Today’s comic by Mark Fiore is Ode to the Pundits:
Donald Trump’s candidacy made it a good year for cable news networks:
All three major cable news networks had their largest audiences ever, thanks to the drawing power of the nonstop surprises of the 2016 White House campaign that culminated with the election of Donald Trump.
Year-end numbers from Nielsen showed that the 21st Century Fox-owned Fox News Channel was the most-watched network in all of cable with an average of 2.43 million viewers in prime time, up 36% over last year. Only the four major broadcast networks had a larger audience.
Both Fox News competitors finished in the top 10 among ad-supported networks, with Time Warner’s CNN averaging 1.29 million viewers, up 77%, and NBCUniversal’s MSNBC seeing an 88% gain with 1.1 million viewers.

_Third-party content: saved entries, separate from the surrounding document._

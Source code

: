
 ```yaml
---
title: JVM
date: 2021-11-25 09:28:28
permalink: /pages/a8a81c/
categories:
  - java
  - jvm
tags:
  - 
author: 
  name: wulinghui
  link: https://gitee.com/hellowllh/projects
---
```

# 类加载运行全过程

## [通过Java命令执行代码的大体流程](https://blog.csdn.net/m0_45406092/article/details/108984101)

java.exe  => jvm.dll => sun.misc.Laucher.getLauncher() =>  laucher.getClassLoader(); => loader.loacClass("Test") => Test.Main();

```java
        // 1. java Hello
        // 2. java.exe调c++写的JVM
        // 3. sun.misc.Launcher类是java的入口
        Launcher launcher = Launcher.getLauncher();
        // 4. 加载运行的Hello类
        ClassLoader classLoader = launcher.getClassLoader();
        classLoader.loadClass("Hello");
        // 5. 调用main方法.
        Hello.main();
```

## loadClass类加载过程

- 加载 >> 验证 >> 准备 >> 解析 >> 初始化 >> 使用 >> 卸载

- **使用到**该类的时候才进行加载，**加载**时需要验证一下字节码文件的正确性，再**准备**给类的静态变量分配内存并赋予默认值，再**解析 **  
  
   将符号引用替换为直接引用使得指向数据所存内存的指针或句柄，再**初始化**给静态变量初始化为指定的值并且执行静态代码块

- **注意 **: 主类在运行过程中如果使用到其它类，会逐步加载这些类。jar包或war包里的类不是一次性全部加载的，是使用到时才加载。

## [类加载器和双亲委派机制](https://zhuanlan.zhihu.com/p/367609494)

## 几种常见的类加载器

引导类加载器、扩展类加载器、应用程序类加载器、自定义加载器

• Obama in his second term used a "thousand small hammers" to shape climate policy: “The first term was essentially lost territory,” says a critic, but the second term was another story. Of the focus on smaller actions, David Victor, director of the Laboratory on International Law and Regulation at University of California, San Diego, said: "Frankly, I think that's probably pretty good news, because there's going to be such an effort to roll it back. Having dozens of things, not all of which are going to be rolled back, is better than having one or two prime targets." As for the largest item—the Clean Power Plan—that right now awaits court action.
• Member of Mormon Tabernacle Choir resigns rather than perform at inaugural:
Since 'the announcement,' I have spent several sleepless nights and days in turmoil and agony. I have reflected carefully on both sides of the issue, prayed a lot, talked with family and friends, and searched my soul," Jan Chamberlin wrote in a resignation letter to the choir president and choir members. "I've tried to tell myself that by not going to the inauguration, that I would be able to stay in choir for all the other good reasons. I've tried to tell myself that it will be all right and that I can continue in good conscience before God and man.

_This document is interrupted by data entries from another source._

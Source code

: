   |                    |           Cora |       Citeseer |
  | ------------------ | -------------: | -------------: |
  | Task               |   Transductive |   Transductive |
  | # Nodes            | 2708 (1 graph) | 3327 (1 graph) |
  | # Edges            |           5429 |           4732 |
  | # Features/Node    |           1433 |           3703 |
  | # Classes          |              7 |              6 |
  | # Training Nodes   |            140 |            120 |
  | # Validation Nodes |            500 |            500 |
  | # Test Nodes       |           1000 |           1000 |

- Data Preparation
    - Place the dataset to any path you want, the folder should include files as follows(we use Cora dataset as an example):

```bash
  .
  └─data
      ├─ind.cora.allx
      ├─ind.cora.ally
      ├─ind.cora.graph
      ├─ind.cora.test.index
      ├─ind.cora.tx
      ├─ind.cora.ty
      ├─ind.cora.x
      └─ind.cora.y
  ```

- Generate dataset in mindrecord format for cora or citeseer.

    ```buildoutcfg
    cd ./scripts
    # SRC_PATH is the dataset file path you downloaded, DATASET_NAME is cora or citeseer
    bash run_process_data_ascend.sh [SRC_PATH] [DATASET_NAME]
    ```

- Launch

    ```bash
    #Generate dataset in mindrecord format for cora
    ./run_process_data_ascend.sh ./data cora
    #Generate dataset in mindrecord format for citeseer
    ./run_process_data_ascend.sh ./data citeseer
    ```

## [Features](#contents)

But she could not do it, Chamberlin said in the letter, she later posted on Facebook. "I could never look myself in the mirror again with self-respect."

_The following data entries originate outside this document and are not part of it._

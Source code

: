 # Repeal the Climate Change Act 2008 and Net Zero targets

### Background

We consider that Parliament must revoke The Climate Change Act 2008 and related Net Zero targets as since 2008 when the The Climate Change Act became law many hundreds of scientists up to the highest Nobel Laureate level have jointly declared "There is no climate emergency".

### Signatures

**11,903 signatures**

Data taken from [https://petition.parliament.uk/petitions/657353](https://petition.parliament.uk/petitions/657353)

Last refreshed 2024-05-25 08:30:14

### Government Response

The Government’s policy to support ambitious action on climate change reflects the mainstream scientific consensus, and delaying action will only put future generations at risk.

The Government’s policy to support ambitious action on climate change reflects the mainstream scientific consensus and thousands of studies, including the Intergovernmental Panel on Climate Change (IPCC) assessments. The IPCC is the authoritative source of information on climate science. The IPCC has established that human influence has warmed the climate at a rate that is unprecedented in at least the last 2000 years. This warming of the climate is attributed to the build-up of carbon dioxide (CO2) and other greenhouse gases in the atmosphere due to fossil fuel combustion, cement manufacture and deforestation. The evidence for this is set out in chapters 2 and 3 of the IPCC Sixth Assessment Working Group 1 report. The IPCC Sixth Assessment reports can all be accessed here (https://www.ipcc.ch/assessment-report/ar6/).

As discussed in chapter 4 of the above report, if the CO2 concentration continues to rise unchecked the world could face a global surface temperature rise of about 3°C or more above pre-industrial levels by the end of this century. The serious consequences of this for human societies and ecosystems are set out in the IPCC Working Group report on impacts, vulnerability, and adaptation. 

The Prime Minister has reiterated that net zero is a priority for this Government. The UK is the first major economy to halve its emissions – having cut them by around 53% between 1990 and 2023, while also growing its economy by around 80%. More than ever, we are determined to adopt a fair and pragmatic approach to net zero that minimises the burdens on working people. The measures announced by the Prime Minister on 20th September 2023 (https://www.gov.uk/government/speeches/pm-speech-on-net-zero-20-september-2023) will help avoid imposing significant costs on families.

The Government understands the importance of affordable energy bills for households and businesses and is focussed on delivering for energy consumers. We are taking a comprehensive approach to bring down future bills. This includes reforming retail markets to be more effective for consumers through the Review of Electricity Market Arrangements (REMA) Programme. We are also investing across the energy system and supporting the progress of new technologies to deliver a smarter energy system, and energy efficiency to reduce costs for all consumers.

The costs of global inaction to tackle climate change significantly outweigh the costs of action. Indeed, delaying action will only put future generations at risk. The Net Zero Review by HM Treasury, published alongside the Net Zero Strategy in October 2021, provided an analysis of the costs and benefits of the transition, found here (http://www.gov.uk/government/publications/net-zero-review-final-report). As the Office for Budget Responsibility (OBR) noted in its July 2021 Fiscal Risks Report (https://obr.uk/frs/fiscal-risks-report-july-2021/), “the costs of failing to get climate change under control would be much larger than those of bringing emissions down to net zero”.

• The Economic Policy Institute has 13 year-end charts that “show the difference between the economy we have now and the economy we could have”:
The root cause of the extraordinary rise in inequality and the near-stagnant growth of wages for typical workers over most of the past generation is the pay-productivity gap. Before the late 1970s, wages of the vast majority of workers grew in line with productivity. In the late 1970s, typical worker pay growth split from economy-wide productivity growth. Productivity is a measure of how much income is generated in an average hour of work in the economy. While productivity after 1979 grew more slowly relative to previous decades, it did grow steadily, offering the potential for broad-based wage gains. But income gains were not broad-based.
Here’s Chart No. 3:
• Mandan, Hidatsa and Arikara Nation recover some land the government took for a dam impound in 1940-50s: The federal government flooded 156,000 acres of the tribe's reservation in North Dakota. About 80 percent of the tribal membership, more than 300 families, were forced to move so the Garrison Dam could be built on the Missouri River. The best parts of the reservation were lost in this forced sale. Tribal Chairman George Gillette can be seen crying in this photo of the 1948 signing of the coerced “agreement.” The displacement exacerbated loss of language and culture and caused a decline in health when the community hospital was shuttered and not replaced until 2011, more than 60 years later. Now, the Obama administration plans to return 25,000 acres around Lake Sakakawea.
• Researchers calculate how much porn is on Tumbler and Flickr.
• Some of the best environmental reporting of 2016, according to Grist.
• More U.S. workers have highly volatile, unstable incomes:
The U.S stock market may be at record highs and U.S. unemployment at its lowest level since the Great Recession, but income inequality remains stubbornly high.
Contributing to this inequality is the fact that while more Americans are working than at any time since August 2007, more people are working part time, erratic and unpredictable schedules—without full-time, steady employment. Since 2007, the number of Americans involuntarily working part time has increased by nearly 45 percent. More Americans than before are part of what’s considered the contingent workforce, working on-call or on-demand, and as independent contractors or self-employed freelancers, often with earnings that vary dramatically month to month.
• On today’s Kagro in the Morning show: #GunFAIL news. Russia sanctions. Anti-China rhetoric aside, Trump’s after a deal there. For himself, naturally. Trump Tower’s own “prosperity gospel” preacher to pray at inauguration. Brian Munroe notes the politics of health care are different in Canada.